Şahin ALPAY
Bana göre romanın iyisi otobiyografik (ögeleri) olan romandır. Kimilerine göre, bütün büyük yazarların bazı önemli eserlerinde bu ögeler vardır. Mesela Masumiyet Müzesi bana göre bir başyapıttır; elime aldığımda bırakamadım. Üstelik bana söylediği, bana hitap eden bir şey de vardı: Karşılıksız aşk süründürür... Buna karşılık mesela Kar bana hiç sahici gelmedi; okuyup bitiremedim. Otobiyografik deyince, bana göre Ömer Madra'nın Romanımla Sana Bir Ses... adlı romanı kadri bilinmemiş bir şah-eserdir. İlk kez 1991'de yayımlandı; sonra uzun süre sesi soluğu çıkmadı. Oysa Orhan Pamuk hemen okumuş, çok da beğenmişti. Çeyrek yüzyıl sonra, 2015'te ikinci kez basıldığında da, doğrusu, fazla bir yankı bulmadı. Üzüldüm.

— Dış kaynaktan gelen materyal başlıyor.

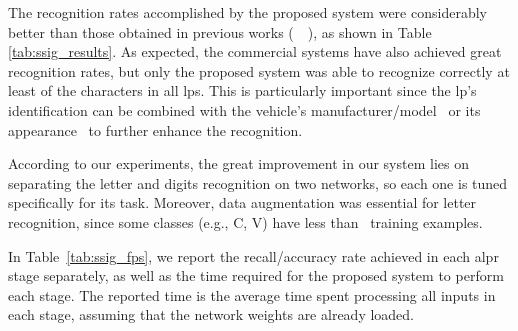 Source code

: The recognition rates accomplished by the proposed system were considerably better than those obtained in previous works (~~), as shown in Table \ref{tab:ssig_results}. As expected, the commercial systems have also achieved great recognition rates, but only the proposed system was able to recognize correctly at least  of the  characters in all \glspl*{lp}. 
This is particularly important since the \gls*{lp}'s identification can be combined with the vehicle's manufacturer/model~\cite{dlagnekov2005} or its appearance~\cite{goncalves2016} to further enhance the recognition.

\begin{table}[!htb]
	\centering
	\caption{Recognition rates obtained by the proposed \gls*{alpr} system, previous work and commercial systems in the \gls*{ssig} dataset.}
	\label{tab:ssig_results}
	{
		\renewcommand{\arraystretch}{1.1}
	}
\end{table}

According to our experiments, the great improvement in our system lies on separating the letter and digits recognition on two networks, so each one is tuned specifically for its task. Moreover, data augmentation was essential for letter recognition, since some classes (e.g., C, V) have less than ~training examples.

In Table~\ref{tab:ssig_fps}, we report the recall/accuracy rate achieved in each \gls*{alpr} stage separately, as well as the time required for the proposed system to perform each stage. The reported time is the average time spent processing all inputs in each stage, assuming that the network weights are already loaded.

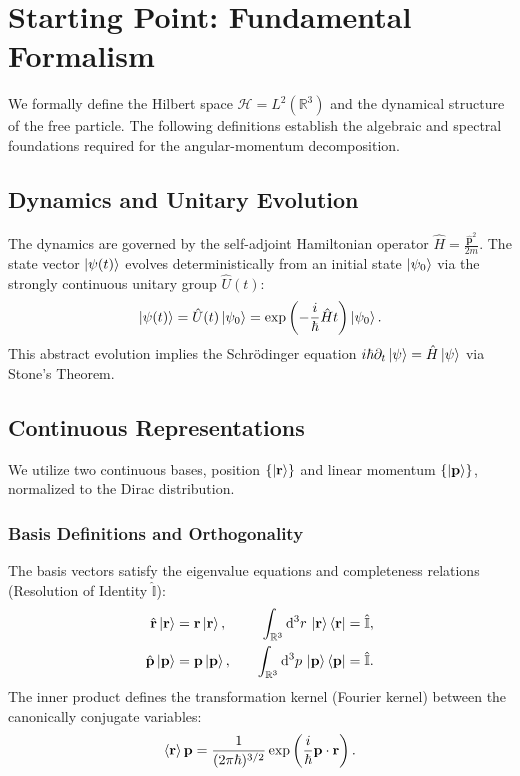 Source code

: \section{Starting Point: Fundamental Formalism}

We formally define the Hilbert space $\mathcal{H} = L^2(\mathbb{R}^3)$ and the
dynamical structure of the free particle. The following definitions establish
the algebraic and spectral foundations required for the angular-momentum
decomposition.

\subsection{Dynamics and Unitary Evolution}

The dynamics are governed by the self-adjoint Hamiltonian operator $\hat{H} =
\frac{\hat{\mathbf{p}}^2}{2m}$. The state vector $\ket{\psi(t)}$ evolves
deterministically from an initial state $\ket{\psi_0}$ via the strongly
continuous unitary group $\hat{U}(t)$:
\begin{equation}
  \ket{\psi(t)} = \hat{U}(t)\ket{\psi_0} =
  \exp\left(-\frac{i}{\hbar}\hat{H}t\right)\ket{\psi_0}.
\end{equation}
This abstract evolution implies the Schrödinger equation $i\hbar \partial_t
\ket{\psi} = \hat{H}\ket{\psi}$ via Stone's Theorem.

\subsection{Continuous Representations}

We utilize two continuous bases, position $\{\ket{\mathbf{r}}\}$ and linear
momentum $\{\ket{\mathbf{p}}\}$, normalized to the Dirac distribution.

\subsubsection{Basis Definitions and Orthogonality}
The basis vectors satisfy the eigenvalue equations and completeness relations
(Resolution of Identity $\hat{\mathbb{I}}$):
\begin{align}
  \hat{\mathbf{r}}\ket{\mathbf{r}} &= \mathbf{r}\ket{\mathbf{r}}, \quad &
  \int_{\mathbb{R}^3} \mathrm{d}^3r \, \ket{\mathbf{r}}\bra{\mathbf{r}} &=
  \hat{\mathbb{I}}, \\
  \hat{\mathbf{p}}\ket{\mathbf{p}} &= \mathbf{p}\ket{\mathbf{p}}, \quad &
  \int_{\mathbb{R}^3} \mathrm{d}^3p \, \ket{\mathbf{p}}\bra{\mathbf{p}} &=
  \hat{\mathbb{I}}.
\end{align}
The inner product defines the transformation kernel (Fourier kernel) between the
canonically conjugate variables:
\begin{equation}
  \braket{\mathbf{r}}{\mathbf{p}} = \frac{1}{(2\pi\hbar)^{3/2}} \exp\left(
  \frac{i}{\hbar} \mathbf{p}\cdot\mathbf{r} \right).
\end{equation}

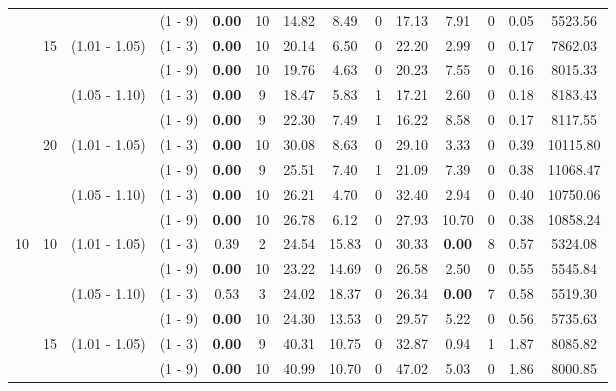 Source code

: \documentclass[a4paper,11pt]{article}
\begin{document}
\begin{table}[!ht]
\begin{tabular}{|c|c|c|c|c|c|c|c|c|c|c|c|c|c|}
 &  &  & 				 (1 - 9)  &  \textbf{0.00}  & 10 &		14.82      &  8.49  	    &  0	&  17.13      &  7.91 &		0     &  0.05      &  5523.56  \\
 & 	15 & (1.01 - 1.05) & (1 - 3)  &  \textbf{0.00}  & 10 &		20.14      &  6.50  	    &  0	&  22.20      &  2.99 &		0     &  0.17      &  7862.03  \\
 &  &  & 				 (1 - 9)  &  \textbf{0.00}  & 10 &		19.76      &  4.63 		    &  0	&  20.23      &  7.55 &		0     &  0.16      &  8015.33  \\
 &  & 	 (1.05 - 1.10) & (1 - 3)  &  \textbf{0.00}  & 9 &		18.47      &  5.83  	    &  1    &  17.21      &  2.60 &		0     &  0.18      &  8183.43  \\
 &  &  & 				 (1 - 9)  &  \textbf{0.00}  & 9 &		22.30      &  7.49  	    &  1	&  16.22      &  8.58 &		0     &  0.17      &  8117.55  \\
 & 	20 & (1.01 - 1.05) & (1 - 3)  &  \textbf{0.00} & 10 &		30.08      &  8.63  	    &  0	&  29.10      &  3.33 &		0     &  0.39      &  10115.80 \\
 &  &  & 				 (1 - 9)  &  \textbf{0.00} & 9 &		25.51      &  7.40  	    &  1	&  21.09      &  7.39 &		0     &  0.38      &  11068.47 \\
 &  & 	 (1.05 - 1.10) & (1 - 3)  &  \textbf{0.00} & 10 &		26.21      &  4.70  	    &  0	&  32.40      &  2.94 &		0     &  0.40      &  10750.06 \\
 &  &  & 				 (1 - 9)  &  \textbf{0.00} & 10 &		26.78      &  6.12  	    &  0	&  27.93      &  10.70 &		0  	 &  0.38      &  10858.24 \\
10& 10 & (1.01 - 1.05) & (1 - 3)  &  0.39  		   &  2&		24.54      &  15.83  	    &  0	&  30.33      &  \textbf{0.00} &	8 &  0.57      &  5324.08 \\
 &  &  & 				 (1 - 9)  &  \textbf{0.00}  & 10&		23.22      &  14.69  	    &  0	&  26.58      &  2.50  &	0	  &     0.55      &  5545.84 \\
 &  & 	 (1.05 - 1.10) & (1 - 3)  &  0.53  		   &  3&		24.02      &  18.37  	    &  0	&  26.34      &  \textbf{0.00} & 7 &   0.58      &  5519.30 \\
 &  &  & 				 (1 - 9)  &  \textbf{0.00}  & 10 &		24.30      &  13.53  	    &  0	&  29.57      &  5.22  & 0 	&  0.56      &  5735.63 \\
 & 15 &  (1.01 - 1.05) & (1 - 3)  &  \textbf{0.00}  & 9 &		40.31      &  10.75  	    &  0	&  32.87      &  0.94  & 1 	&  1.87      &  8085.82 \\
 &  &  & 				 (1 - 9)  &  \textbf{0.00}  & 10 &		40.99      &  10.70  	    &  0	&  47.02      &  5.03  & 0 	&  1.86      &  8000.85 \\

\end{tabular}
\end{table}
\end{document}

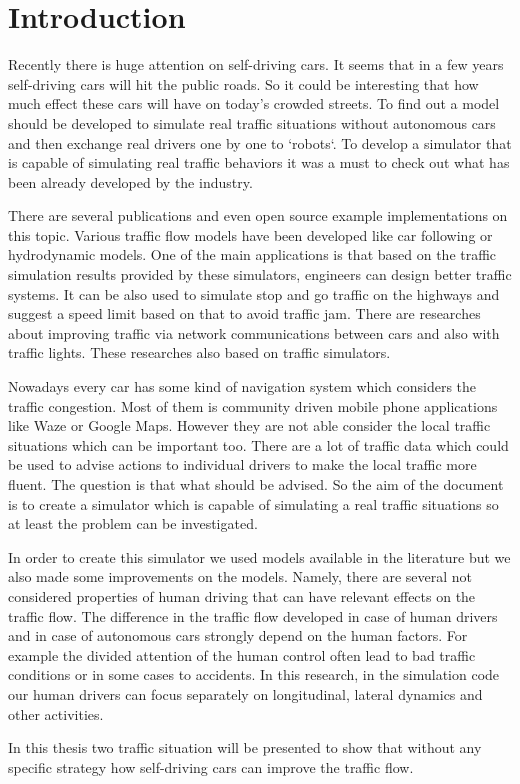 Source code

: \chapter{Introduction}
Recently there is huge attention on self-driving cars. It seems that in a few years self-driving cars will hit the public roads. So it could be interesting that how much effect these cars will have on today's crowded streets. To find out a model should be developed to simulate real traffic situations without autonomous cars and then exchange real drivers one by one to `robots`. To develop a simulator that is capable of simulating real traffic behaviors it was a must to check out what has been already developed by the industry.

There are several publications and even open source example implementations on this topic. Various traffic flow models have been developed like car following or hydrodynamic models. One of the main applications is that based on the traffic simulation results provided by these simulators, engineers can design better traffic systems. It can be also used to simulate stop and go traffic on the highways and suggest a speed limit based on that to avoid traffic jam. There are researches about improving traffic via network communications between cars and also with traffic lights. These researches also based on traffic simulators.

Nowadays every car has some kind of navigation system which considers the traffic congestion. Most of them is community driven mobile phone applications like Waze or Google Maps. However they are not able consider the local traffic situations which can be important too. There are a lot of traffic data which could be used to advise actions to individual drivers to make the local traffic more fluent. The question is that what should be advised. So the aim of the document is to create a simulator which is capable of simulating a real traffic situations so at least the problem can be investigated.

In order to create this simulator we used models available in the literature but we also made some improvements on the models. Namely, there are several not considered properties of human driving that can have relevant effects on the traffic flow. The difference in the traffic flow developed in case of human drivers and in case of autonomous cars strongly depend on the human factors. For example the divided attention of the human control often lead to bad traffic conditions or in some cases to accidents. In this research, in the simulation code our human drivers can focus separately on longitudinal, lateral dynamics and other activities.

In this thesis  two traffic situation will be presented to show that without any specific strategy how self-driving cars can improve the traffic flow.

Acaba niye? Bunun tek bir sebebi var. Çünkü Ömer Madra son çeyrek yüzyılda kendini iklim değişikliğiyle mücadeleye adadı; Greta'nın hayranı oldu. Bunu her ne kadar takdir ediyor, gönülden destekliyorsam da, onunla başka bir şey konuşmak imkânsız hâle geldiği için biraz sıkıntıdayım. Lafı evirip çevirip iklim değişikliğine getiriyor. Ona göre corona bile iklim değişikliğinin sonucu... (Ha, evet, bir de sürekli veganlığa davet ediyor...) Bu yüzden de kimse onu roman yazarı olarak tasavvur, tahayyül edemiyor... Ama bu çok yanlış! Gerçek şu ki edebiyatta ısrar etseydi, büyük bir romancı olabilirdi. Bir ara niyetlendiği (biraz da benim yüzümden vazgeçtiği) gibi eğer sinema okusaydı ünlü bir rejisör olacağına en küçük bir kuşkum yok.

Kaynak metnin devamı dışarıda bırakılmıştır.